Spam comments are annoying and notorious. They are either malicious data from hackers to exploit the loopholes of the site or advertisements posted by robots. These kinds of comments have their own features and patterns, if we are careful enough, we can find ways to block most of them although it's not so easy.
To block the comment with malicious executable codes such as JavaScript, we should remember one rule : never trust user input. So wherever there are user inputs, we need to check the validity of the data, we should escape the data inputted by users and remove unnecessary HTML tags from the input. Posts on how to check this can be found online conveniently.

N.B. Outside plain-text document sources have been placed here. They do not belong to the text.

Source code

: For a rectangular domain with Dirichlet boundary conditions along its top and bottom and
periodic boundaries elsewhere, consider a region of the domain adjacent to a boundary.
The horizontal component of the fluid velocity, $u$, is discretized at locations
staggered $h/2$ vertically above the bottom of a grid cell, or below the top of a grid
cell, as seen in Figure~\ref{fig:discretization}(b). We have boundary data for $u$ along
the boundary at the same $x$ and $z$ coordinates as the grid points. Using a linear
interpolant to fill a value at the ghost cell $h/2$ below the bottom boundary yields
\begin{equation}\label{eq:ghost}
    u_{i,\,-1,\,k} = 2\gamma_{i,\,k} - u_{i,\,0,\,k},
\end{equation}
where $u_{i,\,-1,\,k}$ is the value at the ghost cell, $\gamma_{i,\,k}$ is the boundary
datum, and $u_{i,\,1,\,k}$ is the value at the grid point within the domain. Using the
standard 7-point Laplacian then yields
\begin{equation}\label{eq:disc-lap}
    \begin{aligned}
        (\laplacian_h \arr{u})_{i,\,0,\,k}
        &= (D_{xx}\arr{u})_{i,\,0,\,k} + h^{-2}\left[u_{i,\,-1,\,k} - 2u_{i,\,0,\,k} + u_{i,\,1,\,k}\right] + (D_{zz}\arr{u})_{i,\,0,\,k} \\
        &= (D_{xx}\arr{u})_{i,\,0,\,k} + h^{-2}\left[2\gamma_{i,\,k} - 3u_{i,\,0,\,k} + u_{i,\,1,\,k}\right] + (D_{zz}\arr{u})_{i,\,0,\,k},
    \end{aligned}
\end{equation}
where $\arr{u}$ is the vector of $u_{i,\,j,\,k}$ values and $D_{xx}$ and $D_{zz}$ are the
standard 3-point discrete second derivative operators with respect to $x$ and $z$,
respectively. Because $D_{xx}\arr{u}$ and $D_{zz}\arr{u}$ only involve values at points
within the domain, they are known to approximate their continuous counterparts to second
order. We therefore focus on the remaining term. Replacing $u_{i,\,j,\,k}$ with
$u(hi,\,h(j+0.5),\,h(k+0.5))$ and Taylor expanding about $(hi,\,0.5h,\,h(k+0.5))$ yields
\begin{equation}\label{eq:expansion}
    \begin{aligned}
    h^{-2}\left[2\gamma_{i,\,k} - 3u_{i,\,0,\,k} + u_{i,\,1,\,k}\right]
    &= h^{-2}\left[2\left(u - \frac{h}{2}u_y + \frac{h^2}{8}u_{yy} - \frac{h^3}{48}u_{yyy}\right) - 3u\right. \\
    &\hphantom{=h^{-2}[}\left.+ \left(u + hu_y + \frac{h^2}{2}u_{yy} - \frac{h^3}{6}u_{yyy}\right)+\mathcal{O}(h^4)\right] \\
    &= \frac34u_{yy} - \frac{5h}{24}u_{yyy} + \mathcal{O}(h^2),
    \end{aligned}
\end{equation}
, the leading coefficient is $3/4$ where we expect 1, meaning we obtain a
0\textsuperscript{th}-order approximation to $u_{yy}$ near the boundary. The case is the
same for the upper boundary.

To block the advertisement comments, we should find the features and patterns of these comments and then adopt various methods accordingly and combine them to build a complete blocking system. In this post, we will focus on how to block advertisement comments. These methods include check the HTML link numbers in the comment, build a black list to ban some illegal contents, check comment source etc.
Simple one first. Most of the advertisement comments are posted by robots because they are fast and automatic, once they find the form to post the comment, the spammers will build a similar form and fill the data in themselves and then let the robots take over the process. So we can first check the request type of the comment, if they are not from an expected request type such as HTTP Post, then we should block them. The code to check whether a request is HTTP Post is :
isset($_SERVER["REQUEST_METHOD"])&&$_SERVER["REQUEST_METHOD"]=='POST'
You can check whether the request is submitted through AJAX as well:
(!empty($_SERVER['HTTP_X_REQUESTED_WITH']) && strtolower($_SERVER['HTTP_X_REQUESTED_WITH']) == 'xmlhttprequest')
With above check, we can block all comments posted which are not HTTP Post request. But nowadays robots are smart enough and they can simulate the HTTP Post request easily. So this method will not help too much.
Next, another feature of spam comment robot is it posts comments within a short time interval. But in reality, when a user visits a page and starts to write comment and then clicks the submit button, this whole process will definitely take a few seconds or longer. So we can check the time interval between the comment post time and the page load time(Here the load time means the time when the page loads, not how long does it take to load the page), if this time interval is too short, we can assume that the comment is a spam comment. The page load time can be retrieved at the page load and saved in a form field and submitted to the server along with the comment, then when the server process the request, it will generate the comment post time and make the check.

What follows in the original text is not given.